Section 333 of the Proceeds of Crime Act 2002 - Tipping Off

The rules on authorised disclosure in section 338 are further complicated by the fact that it is an offence to ‘tip off’ someone that a disclosure has been made.  The defences to this are set out in section 333(2), namely that the informer did not realise that the disclosure would be prejudicial (Proceeds of Crime Act 2002 s. 333(20(a)) or that the disclosure was justified by a function that he holds (Proceeds of Crime Act 2002 s. 333(2)(b)).  Nevertheless, the most important defence is likely to be section 333(2)(c) which states that a person does not commit an offence if he is a professional legal advisor and the disclosure is made to either his client or his client’s representatives and is connected with the giving of legal advice.  In relation to this final defence, subsection 333(3) clearly states that tipping off will not be justified by legal professional privilege if it was done with the intention of furthering a criminal purpose.

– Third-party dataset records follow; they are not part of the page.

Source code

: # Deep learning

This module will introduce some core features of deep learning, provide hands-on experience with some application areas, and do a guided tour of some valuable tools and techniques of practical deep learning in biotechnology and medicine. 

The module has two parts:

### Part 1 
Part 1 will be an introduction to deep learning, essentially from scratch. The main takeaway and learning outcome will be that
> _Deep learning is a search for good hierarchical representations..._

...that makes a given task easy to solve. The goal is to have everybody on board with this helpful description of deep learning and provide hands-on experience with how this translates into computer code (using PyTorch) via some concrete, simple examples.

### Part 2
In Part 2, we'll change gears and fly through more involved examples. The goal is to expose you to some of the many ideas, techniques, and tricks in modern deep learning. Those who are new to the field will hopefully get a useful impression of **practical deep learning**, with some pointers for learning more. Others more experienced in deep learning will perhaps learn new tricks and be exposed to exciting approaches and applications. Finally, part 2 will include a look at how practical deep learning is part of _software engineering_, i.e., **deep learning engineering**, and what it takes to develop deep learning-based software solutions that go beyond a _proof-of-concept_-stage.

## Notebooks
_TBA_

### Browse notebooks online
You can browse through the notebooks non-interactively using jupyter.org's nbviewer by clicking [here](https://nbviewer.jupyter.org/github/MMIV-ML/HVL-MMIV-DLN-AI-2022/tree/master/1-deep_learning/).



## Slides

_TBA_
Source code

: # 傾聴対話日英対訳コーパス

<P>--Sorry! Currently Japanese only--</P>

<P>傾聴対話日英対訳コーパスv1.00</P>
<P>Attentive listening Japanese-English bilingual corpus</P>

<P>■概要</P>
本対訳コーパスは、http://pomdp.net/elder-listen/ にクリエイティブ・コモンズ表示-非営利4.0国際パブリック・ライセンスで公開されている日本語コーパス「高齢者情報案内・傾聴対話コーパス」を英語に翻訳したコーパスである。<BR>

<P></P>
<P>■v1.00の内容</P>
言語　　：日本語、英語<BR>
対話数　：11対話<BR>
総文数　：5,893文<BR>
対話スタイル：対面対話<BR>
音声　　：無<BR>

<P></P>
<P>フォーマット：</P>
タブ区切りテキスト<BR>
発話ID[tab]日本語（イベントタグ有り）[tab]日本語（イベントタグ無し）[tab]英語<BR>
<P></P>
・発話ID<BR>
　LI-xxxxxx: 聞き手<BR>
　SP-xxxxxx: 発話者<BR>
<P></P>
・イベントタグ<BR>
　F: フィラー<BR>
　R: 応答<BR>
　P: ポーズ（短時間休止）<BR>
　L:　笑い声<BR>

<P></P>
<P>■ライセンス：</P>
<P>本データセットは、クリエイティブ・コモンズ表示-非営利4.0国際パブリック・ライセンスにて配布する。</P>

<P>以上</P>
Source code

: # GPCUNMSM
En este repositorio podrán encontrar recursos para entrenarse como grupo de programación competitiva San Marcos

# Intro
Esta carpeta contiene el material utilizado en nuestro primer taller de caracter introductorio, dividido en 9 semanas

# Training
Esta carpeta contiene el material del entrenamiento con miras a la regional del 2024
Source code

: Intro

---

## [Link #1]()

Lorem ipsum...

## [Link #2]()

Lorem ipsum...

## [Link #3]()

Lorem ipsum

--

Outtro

The scope of tipping off was considered in P v P (ancillary relief:  proceeds of crime) [2003] EWHC 2260.  Having made a disclosure under section 328, the wife’s solicitors wanted to know whether they were permitted to tell their own client about this disclosure and whether they were able to inform the husband’s advisors.  Although, both their relationship with their client and the need for full and frank disclosure in ancillary relief negotiations were arguments in favour of informing,  the firm were concerned whether they were barred from making such a disclosure by the sanctions against tipping off in section 333.   The court confirmed that acting in family proceedings would be covered by section 333(3)(c) and therefore the solicitors would be able to disclose that they had made a report under section 328.  It did however suggest that it would be good practice to wait a maximum of seven days before telling a client that a report under section 328 had been made ([2003] EWHC 260 at paragraph 67).

Since this decision, the Court of Appeal in Bowman v Fels [2005] EWCA CIV 225 has ruled that information discovered by a lawyer whilst they are preparing for litigation does not have to be reported and it is arguable that the fact that this decision reaffirms the primacy of legal professional privilege casts doubt on whether there was in fact an obligation to report in P v P (ancillary relief: proceeds of crime) [2003] EWHC 2260.

 

Section 330 of the Proceeds of Crime Act 2002 - Failure to disclose – regulated sector

According to this section, it is an offence for anyone in the regulated sector (defined by Proceeds of Crime Act 2002 schedule 9) to fail to report money laundering.  Nonetheless, this offence will only be committed if the conditions in subsections (2), (3) and (4) are satisfied and it is important to remember that there are defences set out in subsections (6) and (7). 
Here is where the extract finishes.